DESCRIPTION OF THE TASK: Find the string "LocalDate" in the data, then copy every line where it is found.

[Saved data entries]
==================================================

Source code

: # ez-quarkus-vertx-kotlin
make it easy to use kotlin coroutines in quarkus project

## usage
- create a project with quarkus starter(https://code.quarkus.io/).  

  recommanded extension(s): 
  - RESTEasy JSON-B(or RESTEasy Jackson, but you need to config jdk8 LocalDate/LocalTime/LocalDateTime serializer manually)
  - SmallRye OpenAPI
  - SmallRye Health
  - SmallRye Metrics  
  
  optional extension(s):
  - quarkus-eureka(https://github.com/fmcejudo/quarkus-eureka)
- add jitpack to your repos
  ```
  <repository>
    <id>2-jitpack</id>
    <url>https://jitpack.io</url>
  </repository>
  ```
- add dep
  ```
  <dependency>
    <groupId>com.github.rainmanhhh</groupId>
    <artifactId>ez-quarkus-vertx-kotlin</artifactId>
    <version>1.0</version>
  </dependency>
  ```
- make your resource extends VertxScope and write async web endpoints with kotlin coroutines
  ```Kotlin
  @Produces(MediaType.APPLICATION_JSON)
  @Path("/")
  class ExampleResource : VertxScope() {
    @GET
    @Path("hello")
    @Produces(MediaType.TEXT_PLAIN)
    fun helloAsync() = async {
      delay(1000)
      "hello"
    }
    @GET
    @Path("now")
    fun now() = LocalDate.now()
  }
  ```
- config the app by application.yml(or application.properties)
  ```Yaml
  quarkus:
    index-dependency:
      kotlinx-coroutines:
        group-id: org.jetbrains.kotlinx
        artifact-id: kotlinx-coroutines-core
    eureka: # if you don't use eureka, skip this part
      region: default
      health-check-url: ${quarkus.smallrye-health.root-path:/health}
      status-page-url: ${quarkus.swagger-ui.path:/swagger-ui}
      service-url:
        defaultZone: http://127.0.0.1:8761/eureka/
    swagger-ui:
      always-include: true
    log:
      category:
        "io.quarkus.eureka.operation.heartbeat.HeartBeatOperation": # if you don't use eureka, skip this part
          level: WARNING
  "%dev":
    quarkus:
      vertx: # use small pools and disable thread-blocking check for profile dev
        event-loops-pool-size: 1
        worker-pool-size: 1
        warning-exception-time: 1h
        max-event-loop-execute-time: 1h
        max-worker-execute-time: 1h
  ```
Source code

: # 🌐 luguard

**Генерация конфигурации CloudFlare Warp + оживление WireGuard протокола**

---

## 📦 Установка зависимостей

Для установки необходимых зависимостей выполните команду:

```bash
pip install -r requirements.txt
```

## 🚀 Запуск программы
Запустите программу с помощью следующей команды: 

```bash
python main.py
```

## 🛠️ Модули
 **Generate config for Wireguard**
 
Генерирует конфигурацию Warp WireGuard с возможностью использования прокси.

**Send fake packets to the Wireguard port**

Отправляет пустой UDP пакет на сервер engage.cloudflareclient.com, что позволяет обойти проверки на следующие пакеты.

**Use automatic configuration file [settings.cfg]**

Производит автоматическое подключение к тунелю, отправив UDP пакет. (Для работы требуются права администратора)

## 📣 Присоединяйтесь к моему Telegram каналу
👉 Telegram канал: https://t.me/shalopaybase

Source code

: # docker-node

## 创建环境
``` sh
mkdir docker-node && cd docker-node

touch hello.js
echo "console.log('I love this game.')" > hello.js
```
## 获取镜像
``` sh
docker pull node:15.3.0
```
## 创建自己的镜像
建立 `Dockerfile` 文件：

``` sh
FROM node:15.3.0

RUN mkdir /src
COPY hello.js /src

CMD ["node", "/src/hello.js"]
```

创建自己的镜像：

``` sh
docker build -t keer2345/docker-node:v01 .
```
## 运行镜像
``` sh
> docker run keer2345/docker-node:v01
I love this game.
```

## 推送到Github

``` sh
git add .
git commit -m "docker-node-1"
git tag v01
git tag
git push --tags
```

==================================================

COMPLETED EXERCISE:
  - RESTEasy JSON-B(or RESTEasy Jackson, but you need to config jdk8 LocalDate/LocalTime/LocalDateTime serializer manually)
    fun now() = LocalDate.now()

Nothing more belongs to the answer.